DARPA’s anticipatory and adaptive anti‑money‑laundering program, A3ML, is designed to make money laundering more costly and thus less viable, program manager David Rushing Doohurst said in a podcast interview.
"If I ever told you that I would try to eliminate all global moneyaundering, that's goofy," David said, adding that the program instead seeks to "move the supply curve of money laundering to the left" so the price of illicit finance rises and deterrence follows.
A3ML splits work into two technical areas, David explained. One area (TA1) searches for patterns of illicit finance across large, heterogeneous data sets. The other (TA2) plays an adversary role: researchers create hypothetical laundering tactics, techniques and procedures (TTPs) and inject those scenarios into data to test how well TA1 systems detect novel methods. "TA2 metrics are how well can you fool the TA1 performers, but also how realistic is what you've created?" he said.

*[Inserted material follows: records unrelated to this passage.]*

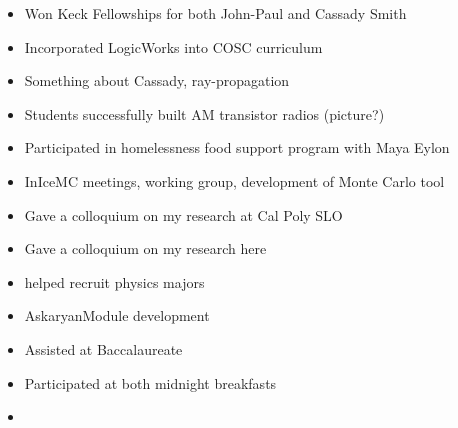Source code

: \begin{itemize}
\item Won Keck Fellowships for both John-Paul and Cassady Smith
\item Incorporated LogicWorks into COSC curriculum
\item Something about Cassady, ray-propagation
\item Students successfully built AM transistor radios (picture?)
\item Participated in homelessness food support program with Maya Eylon
\item InIceMC meetings, working group, development of Monte Carlo tool
\item Gave a colloquium on my research at Cal Poly SLO
\item Gave a colloquium on my research here
\item helped recruit physics majors
\item AskaryanModule development
\item Assisted at Baccalaureate
\item Participated at both midnight breakfasts
\item 
\end{itemize}
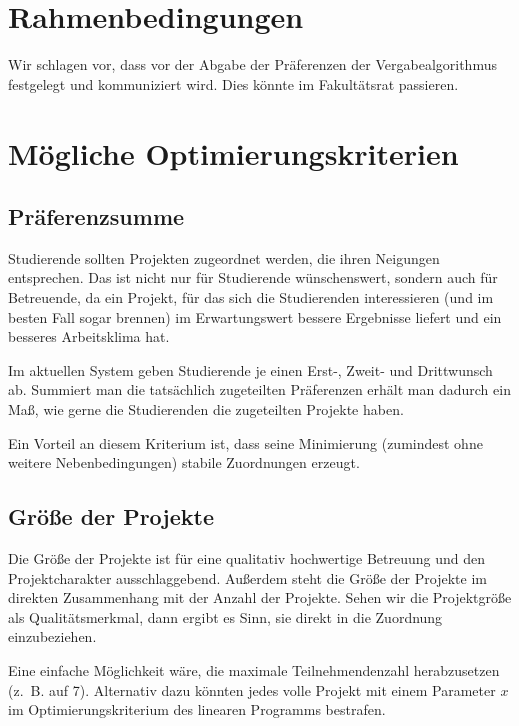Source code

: \documentclass[11pt,a4paper]{article}
\author{Fachschaftsrat \& StudStuKo \\ Ben Bals, Armin Wells, Niko Hastrich}
\date{Mai 2023}
\begin{document}
\maketitle

\section{Rahmenbedingungen}
Wir schlagen vor, dass vor der Abgabe der Präferenzen der Vergabealgorithmus festgelegt und kommuniziert wird. Dies könnte im Fakultätsrat passieren.

\section{Mögliche Optimierungskriterien}
\subsection{Präferenzsumme}
Studierende sollten Projekten zugeordnet werden, die ihren Neigungen entsprechen. Das ist nicht nur für Studierende wünschenswert, sondern auch für Betreuende, da ein Projekt, für das sich die Studierenden interessieren (und im besten Fall sogar brennen) im Erwartungswert bessere Ergebnisse liefert und ein besseres Arbeitsklima hat.

Im aktuellen System geben Studierende je einen Erst-, Zweit- und Drittwunsch ab. Summiert man die tatsächlich zugeteilten Präferenzen erhält man dadurch ein Maß, wie gerne die Studierenden die zugeteilten Projekte haben.

Ein Vorteil an diesem Kriterium ist, dass seine Minimierung (zumindest ohne weitere Nebenbedingungen) stabile Zuordnungen erzeugt. 

\subsection{Größe der Projekte}
Die Größe der Projekte ist für eine qualitativ hochwertige Betreuung und den Projektcharakter ausschlaggebend. Außerdem steht die Größe der Projekte im direkten Zusammenhang mit der Anzahl der Projekte. Sehen wir die Projektgröße als Qualitätsmerkmal, dann ergibt es Sinn, sie direkt in die Zuordnung einzubeziehen.

Eine einfache Möglichkeit wäre, die maximale Teilnehmendenzahl herabzusetzen (z.~B. auf 7). Alternativ dazu könnten jedes volle Projekt mit einem Parameter $x$ im Optimierungskriterium des linearen Programms bestrafen.
\end{document}

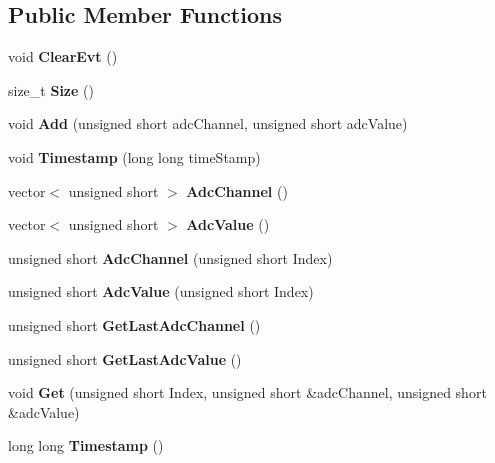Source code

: \subsection*{Public Member Functions}
\begin{DoxyCompactItemize}
\item 
\mbox{\label{class_adc_sub_event_a6921cc7a76de6c57de1f4505aa3a0fc6}} 
void {\bfseries Clear\+Evt} ()
\item 
\mbox{\label{class_adc_sub_event_aefa9fcc6a598d13e775ef6ab3a4c8d57}} 
size\+\_\+t {\bfseries Size} ()
\item 
\mbox{\label{class_adc_sub_event_afff9f0777f4eed5da2e596d65247d1ff}} 
void {\bfseries Add} (unsigned short adc\+Channel, unsigned short adc\+Value)
\item 
\mbox{\label{class_adc_sub_event_a9ae27303e054dc233160f03360f5d9db}} 
void {\bfseries Timestamp} (long long time\+Stamp)
\item 
\mbox{\label{class_adc_sub_event_ae9b2f13ea3c9f93a5ad9c976aacd986e}} 
vector$<$ unsigned short $>$ {\bfseries Adc\+Channel} ()
\item 
\mbox{\label{class_adc_sub_event_ac35e71c13f62eff54dff047c81dc87e1}} 
vector$<$ unsigned short $>$ {\bfseries Adc\+Value} ()
\item 
\mbox{\label{class_adc_sub_event_acbd64195813827ddec628afa090978cf}} 
unsigned short {\bfseries Adc\+Channel} (unsigned short Index)
\item 
\mbox{\label{class_adc_sub_event_a076eeb66b1edcde4fa6bce1a3c5c2bb1}} 
unsigned short {\bfseries Adc\+Value} (unsigned short Index)
\item 
\mbox{\label{class_adc_sub_event_a3afbce187c753a266f05f56e0d46897d}} 
unsigned short {\bfseries Get\+Last\+Adc\+Channel} ()
\item 
\mbox{\label{class_adc_sub_event_a14dcc9cc0d97fef0b80303ac7776019c}} 
unsigned short {\bfseries Get\+Last\+Adc\+Value} ()
\item 
\mbox{\label{class_adc_sub_event_ac49b638c7d81d251300a7d65a9c33e11}} 
void {\bfseries Get} (unsigned short Index, unsigned short \&adc\+Channel, unsigned short \&adc\+Value)
\item 
\mbox{\label{class_adc_sub_event_ab76f954140f4aea1baac5bc2a109f558}} 
long long {\bfseries Timestamp} ()
\end{DoxyCompactItemize}
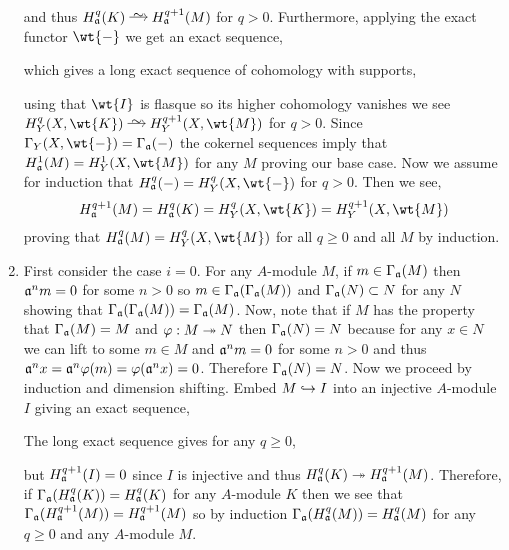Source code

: \documentclass[12pt]{article}
\begin{document}
\begin{enumerate}
and thus $H^q_\a(K) \iso H^{q+1}_\a(M)$ for $q > 0$. Furthermore, applying the exact functor $\wt{-}$ we get an exact sequence,
\begin{center}
\end{center}
which gives a long exact sequence of cohomology with supports,
\begin{center}
\end{center}
using that $\wt{I}$ is flasque so its higher cohomology vanishes we see $H^q_Y(X, \wt{K}) \iso H^{q+1}_Y(X, \wt{M})$ for $q > 0$. Since $\Gamma_Y(X, \wt{-}) = \Gamma_\a(-)$ the cokernel sequences imply that $H^1_\a(M) = H^1_Y(X, \wt{M})$ for any $M$ proving our base case.
Now we assume for induction that $H^q_\a(-) = H^q_Y(X, \wt{-})$ for $q > 0$. Then we see,
\[ H^{q+1}_\a(M) = H^q_\a(K) = H^q_Y(X, \wt{K}) = H^{q+1}_Y(X, \wt{M}) \]
proving that $H^q_\a(M) = H^q_Y(X, \wt{M})$ for all $q \ge 0$ and all $M$ by induction.

\item First consider the case $i = 0$. For any $A$-module $M$, if $m \in \Gamma_{\mathfrak{a}}(M)$ then $\mathfrak{a}^n m = 0$ for some $n > 0$ so $m \in \Gamma_{\mathfrak{a}}(\Gamma_{\mathfrak{a}}(M))$ and $\Gamma_{\mathfrak{a}}(N) \subset N$ for any $N$ showing that $\Gamma_{\mathfrak{a}}(\Gamma_{\mathfrak{a}}(M)) = \Gamma_{\mathfrak{a}}(M)$. Now, note that if $M$ has the property that $\Gamma_{\mathfrak{a}}(M) = M$ and $\varphi : M \twoheadrightarrow N$ then $\Gamma_{\mathfrak{a}}(N) = N$ because for any $x \in N$ we can lift to some $m \in M$ and $\mathfrak{a}^n m = 0$ for some $n > 0$ and thus $\mathfrak{a}^n x = \mathfrak{a}^n \varphi(m)= \varphi(\mathfrak{a}^n x) = 0$. Therefore $\Gamma_{\mathfrak{a}}(N) = N$. Now we proceed by induction and dimension shifting. Embed $M \hookrightarrow I$ into an injective $A$-module $I$ giving an exact sequence,
\begin{center}
\end{center}
The long exact sequence gives for any $q \ge 0$,
\begin{center}
\end{center}
but $H^{q+1}_{\mathfrak{a}}(I) = 0$ since $I$ is injective and thus $H^q_{\mathfrak{a}}(K) \twoheadrightarrow H^{q+1}_{\mathfrak{a}}(M)$. Therefore, if $\Gamma_{\mathfrak{a}}(H^q_{\mathfrak{a}}(K)) = H^q_{\mathfrak{a}}(K)$ for any $A$-module $K$ then we see that $\Gamma_{\mathfrak{a}}(H^{q+1}_{\mathfrak{a}}(M)) = H^{q+1}_{\mathfrak{a}}(M)$ so by induction $\Gamma_{\mathfrak{a}}(H^{q}_{\mathfrak{a}}(M)) = H^q_{\mathfrak{a}}(M)$ for any $q \ge 0$ and any $A$-module $M$.
\end{enumerate}
\end{document}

David emphasized that the program is intentionally built to protect privacy. Rather than centralizing sensitive customer records, A3ML sends analytics to data holders and returns aggregated, abstracted views of suspicious patterns: "Everybody keep your own data. That's fine. We don't want to see your private data," he said. The system reports counts or semantic summaries but not records that would reveal one source's private data to another.
David described A3ML as a research effort focused on technical capability, not policy enforcement. He noted DARPA does not compel downstream agencies or financial institutions to adopt tools: adoption would require later buy‑in from agencies such as the Financial Crimes Enforcement Network (FinCEN) or private‑sector actors.
A3ML is early-stage and uses a recursive red‑teaming design to harden detection against evolving tactics. David called it promising but asked listeners to "check back in a year." The program manager also stressed that even a technically successful DARPA system requires follow‑on programs, agency uptake and corporate willingness to be effective at scale.
The episode suggested A3ML aims to balance improved detection across global datasets with constraints on moving private data, while using adversarial testing to find and close detection gaps. The program’s timeline and eventual operational adoption remain contingent on external agencies and industry partners.